_Task objective_
Your answer should consist solely of the lines from the one containing "polypropylene composites /" through the end of the entries below, duplicated exactly.

+++

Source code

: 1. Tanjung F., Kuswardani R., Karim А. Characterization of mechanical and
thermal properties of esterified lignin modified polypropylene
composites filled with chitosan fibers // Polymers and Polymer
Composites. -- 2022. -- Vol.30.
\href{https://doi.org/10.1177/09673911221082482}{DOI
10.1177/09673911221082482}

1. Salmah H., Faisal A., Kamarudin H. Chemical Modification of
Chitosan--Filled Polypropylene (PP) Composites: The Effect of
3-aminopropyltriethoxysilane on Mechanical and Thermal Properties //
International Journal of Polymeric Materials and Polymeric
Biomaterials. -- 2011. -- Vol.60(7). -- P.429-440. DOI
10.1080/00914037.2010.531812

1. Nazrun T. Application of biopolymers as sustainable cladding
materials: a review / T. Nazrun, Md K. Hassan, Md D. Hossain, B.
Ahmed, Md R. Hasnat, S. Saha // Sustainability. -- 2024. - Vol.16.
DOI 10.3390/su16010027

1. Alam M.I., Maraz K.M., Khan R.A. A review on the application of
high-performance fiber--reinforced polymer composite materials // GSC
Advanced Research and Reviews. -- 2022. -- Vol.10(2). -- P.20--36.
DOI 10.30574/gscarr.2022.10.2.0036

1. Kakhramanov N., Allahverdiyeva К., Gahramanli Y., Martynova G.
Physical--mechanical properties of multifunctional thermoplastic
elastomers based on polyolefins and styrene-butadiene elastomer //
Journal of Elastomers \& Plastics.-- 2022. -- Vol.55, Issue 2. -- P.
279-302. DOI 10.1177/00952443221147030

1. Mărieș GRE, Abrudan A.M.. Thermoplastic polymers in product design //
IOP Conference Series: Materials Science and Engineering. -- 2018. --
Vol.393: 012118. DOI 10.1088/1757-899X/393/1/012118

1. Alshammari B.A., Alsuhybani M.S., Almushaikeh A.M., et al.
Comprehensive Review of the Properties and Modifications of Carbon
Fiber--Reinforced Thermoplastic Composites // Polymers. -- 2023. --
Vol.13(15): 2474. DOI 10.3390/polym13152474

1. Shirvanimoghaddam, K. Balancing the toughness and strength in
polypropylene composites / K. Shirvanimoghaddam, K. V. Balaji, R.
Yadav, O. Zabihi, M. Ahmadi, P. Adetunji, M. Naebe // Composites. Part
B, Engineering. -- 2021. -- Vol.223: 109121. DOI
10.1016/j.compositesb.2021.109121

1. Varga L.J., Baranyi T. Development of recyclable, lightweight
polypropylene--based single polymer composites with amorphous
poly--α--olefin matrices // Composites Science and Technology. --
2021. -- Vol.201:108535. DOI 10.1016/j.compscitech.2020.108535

+++

_Task solution_
polypropylene composites / K. Shirvanimoghaddam, K. V. Balaji, R.
Yadav, O. Zabihi, M. Ahmadi, P. Adetunji, M. Naebe // Composites. Part
B, Engineering. -- 2021. -- Vol.223: 109121. DOI
10.1016/j.compositesb.2021.109121

1. Varga L.J., Baranyi T. Development of recyclable, lightweight
polypropylene--based single polymer composites with amorphous
poly--α--olefin matrices // Composites Science and Technology. --
2021. -- Vol.201:108535. DOI 10.1016/j.compscitech.2020.108535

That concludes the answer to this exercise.